Author

Matthew Watkins
Steel

EU imports to date in 2018 have been running ahead of the rate implied permitted by the safeguard quota.  For the second half of the year it is therefore likely that this import rate will fall.  

Whether prices will increase depends upon whether that decrease in import supply is offset by falls in demand and/or drawdown of inventory.  Both are expected, but in some products marginal supply from either imports including a 25% tariff or domestic sources may be required.

Upside risk to price forecasts results for some products
Data for EU imports from third countries is currently updated to May. This shows that for 2018 to date EU imports have been running at a volume level that if annualised would exceed the 200-day quota based on the 2015-17 average for most products, in some cases by a large degree.

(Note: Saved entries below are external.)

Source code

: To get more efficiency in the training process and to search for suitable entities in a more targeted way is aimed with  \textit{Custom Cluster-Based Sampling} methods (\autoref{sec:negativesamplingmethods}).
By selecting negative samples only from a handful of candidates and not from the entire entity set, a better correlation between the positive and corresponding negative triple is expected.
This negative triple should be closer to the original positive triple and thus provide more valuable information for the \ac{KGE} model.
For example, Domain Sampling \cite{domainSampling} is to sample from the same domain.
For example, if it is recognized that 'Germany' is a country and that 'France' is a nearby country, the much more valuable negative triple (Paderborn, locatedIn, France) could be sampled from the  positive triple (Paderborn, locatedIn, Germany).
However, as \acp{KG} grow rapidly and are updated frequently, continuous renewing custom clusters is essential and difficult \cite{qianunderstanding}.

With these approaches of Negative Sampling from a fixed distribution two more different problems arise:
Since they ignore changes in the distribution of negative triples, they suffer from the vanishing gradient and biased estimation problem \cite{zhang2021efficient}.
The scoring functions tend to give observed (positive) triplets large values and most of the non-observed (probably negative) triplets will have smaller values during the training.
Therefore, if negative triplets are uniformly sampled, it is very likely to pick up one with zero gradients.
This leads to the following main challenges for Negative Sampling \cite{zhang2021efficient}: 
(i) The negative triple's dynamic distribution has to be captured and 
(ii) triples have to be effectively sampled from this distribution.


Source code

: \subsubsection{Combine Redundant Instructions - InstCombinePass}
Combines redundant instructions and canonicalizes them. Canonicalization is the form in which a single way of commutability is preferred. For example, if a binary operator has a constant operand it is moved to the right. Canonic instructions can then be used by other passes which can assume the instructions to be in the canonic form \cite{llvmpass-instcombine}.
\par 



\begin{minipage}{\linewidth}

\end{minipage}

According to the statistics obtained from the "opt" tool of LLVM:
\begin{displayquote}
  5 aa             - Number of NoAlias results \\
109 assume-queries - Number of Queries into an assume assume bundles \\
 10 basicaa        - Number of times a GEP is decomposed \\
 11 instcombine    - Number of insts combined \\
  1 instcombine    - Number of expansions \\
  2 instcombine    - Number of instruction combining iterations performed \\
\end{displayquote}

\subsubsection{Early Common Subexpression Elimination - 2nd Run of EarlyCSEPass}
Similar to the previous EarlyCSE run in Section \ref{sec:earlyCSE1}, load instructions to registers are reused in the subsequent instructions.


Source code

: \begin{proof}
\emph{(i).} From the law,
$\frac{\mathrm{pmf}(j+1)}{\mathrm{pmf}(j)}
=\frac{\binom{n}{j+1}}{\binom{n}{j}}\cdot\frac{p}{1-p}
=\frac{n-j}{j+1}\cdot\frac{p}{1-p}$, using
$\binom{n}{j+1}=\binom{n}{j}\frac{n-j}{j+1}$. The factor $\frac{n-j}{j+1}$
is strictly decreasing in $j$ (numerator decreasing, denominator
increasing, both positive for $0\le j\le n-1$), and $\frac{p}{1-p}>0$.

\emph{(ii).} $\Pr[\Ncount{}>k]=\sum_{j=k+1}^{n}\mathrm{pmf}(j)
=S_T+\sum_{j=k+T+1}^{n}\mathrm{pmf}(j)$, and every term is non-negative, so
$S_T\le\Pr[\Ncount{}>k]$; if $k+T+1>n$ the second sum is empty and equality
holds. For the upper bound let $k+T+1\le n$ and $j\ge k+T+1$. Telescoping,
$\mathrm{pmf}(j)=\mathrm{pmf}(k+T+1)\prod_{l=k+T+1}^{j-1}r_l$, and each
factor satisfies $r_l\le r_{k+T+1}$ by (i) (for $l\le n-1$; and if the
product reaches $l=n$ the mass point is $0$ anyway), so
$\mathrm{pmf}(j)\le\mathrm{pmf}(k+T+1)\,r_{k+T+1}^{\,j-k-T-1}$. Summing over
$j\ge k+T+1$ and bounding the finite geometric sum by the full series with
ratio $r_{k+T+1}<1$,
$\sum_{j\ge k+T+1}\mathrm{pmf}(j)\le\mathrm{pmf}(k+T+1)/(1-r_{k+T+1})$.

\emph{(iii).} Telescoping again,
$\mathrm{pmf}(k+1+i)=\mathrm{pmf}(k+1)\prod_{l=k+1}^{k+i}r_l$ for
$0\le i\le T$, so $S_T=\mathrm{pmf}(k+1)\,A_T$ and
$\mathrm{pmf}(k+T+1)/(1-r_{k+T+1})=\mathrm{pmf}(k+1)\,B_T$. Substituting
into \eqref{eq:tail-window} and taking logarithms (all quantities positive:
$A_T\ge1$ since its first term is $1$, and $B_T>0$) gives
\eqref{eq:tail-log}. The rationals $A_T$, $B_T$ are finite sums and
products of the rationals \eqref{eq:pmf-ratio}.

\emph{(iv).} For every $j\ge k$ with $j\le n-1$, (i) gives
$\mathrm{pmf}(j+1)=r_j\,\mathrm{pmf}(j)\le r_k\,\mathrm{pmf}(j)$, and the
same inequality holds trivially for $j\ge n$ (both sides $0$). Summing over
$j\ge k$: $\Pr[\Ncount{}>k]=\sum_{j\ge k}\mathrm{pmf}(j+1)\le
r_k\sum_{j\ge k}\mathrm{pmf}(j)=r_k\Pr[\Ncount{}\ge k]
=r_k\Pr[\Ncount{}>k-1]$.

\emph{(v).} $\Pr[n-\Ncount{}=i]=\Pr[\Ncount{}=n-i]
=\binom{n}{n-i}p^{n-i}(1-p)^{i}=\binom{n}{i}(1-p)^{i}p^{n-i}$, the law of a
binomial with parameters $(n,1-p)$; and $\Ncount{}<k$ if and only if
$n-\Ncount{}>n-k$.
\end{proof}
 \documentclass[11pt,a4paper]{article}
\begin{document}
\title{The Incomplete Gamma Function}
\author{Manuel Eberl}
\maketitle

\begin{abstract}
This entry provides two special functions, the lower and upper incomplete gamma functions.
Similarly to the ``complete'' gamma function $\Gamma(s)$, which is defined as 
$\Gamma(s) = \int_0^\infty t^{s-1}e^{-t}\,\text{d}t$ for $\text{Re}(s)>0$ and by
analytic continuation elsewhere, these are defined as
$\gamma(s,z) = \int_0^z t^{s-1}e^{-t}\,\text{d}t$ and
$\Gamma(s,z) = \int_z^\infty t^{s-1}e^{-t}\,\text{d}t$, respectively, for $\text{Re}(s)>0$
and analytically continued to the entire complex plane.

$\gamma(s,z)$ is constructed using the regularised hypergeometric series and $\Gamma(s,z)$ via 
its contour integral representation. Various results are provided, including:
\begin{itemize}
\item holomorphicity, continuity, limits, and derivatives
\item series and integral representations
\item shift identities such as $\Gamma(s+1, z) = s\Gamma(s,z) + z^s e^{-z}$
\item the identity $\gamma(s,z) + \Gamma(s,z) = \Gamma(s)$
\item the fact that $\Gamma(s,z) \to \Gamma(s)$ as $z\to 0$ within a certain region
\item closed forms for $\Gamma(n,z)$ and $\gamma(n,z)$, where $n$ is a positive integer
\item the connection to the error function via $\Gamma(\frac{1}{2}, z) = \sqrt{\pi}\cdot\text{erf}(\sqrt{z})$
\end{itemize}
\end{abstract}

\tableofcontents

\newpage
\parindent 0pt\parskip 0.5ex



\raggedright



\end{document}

In that light we ran some calculations on what kind of reduction this might imply for the rate of imports in H2 2018, and how this compares to:

  • An expected h/h decline in EU steel consumption.
  • A likely de-stocking cycle, beginning upon the post-summer receipt of orders recently placed. We understand that in the past month there has been a lot of buying from non-EU (and indeed EU sources) as inventory levels have become depleted.

The run rate overage is greatest for long products.

For carbon flats it seems possible that the EU will experience market tightness in coated sheet and to some extent HR flats during the second half. De-stocking may be able to fill the gap in HR products.

Supply for all products will be available but at the margin it may need to come from either/or the domestic mills or the import market including an import tax (e.g. of 25%). This could push prices higher.
For CR coil and reversing mill plate there should be sufficient supply to meet demand.

We will revisit our price forecasts in this light and there may be some upward revisions.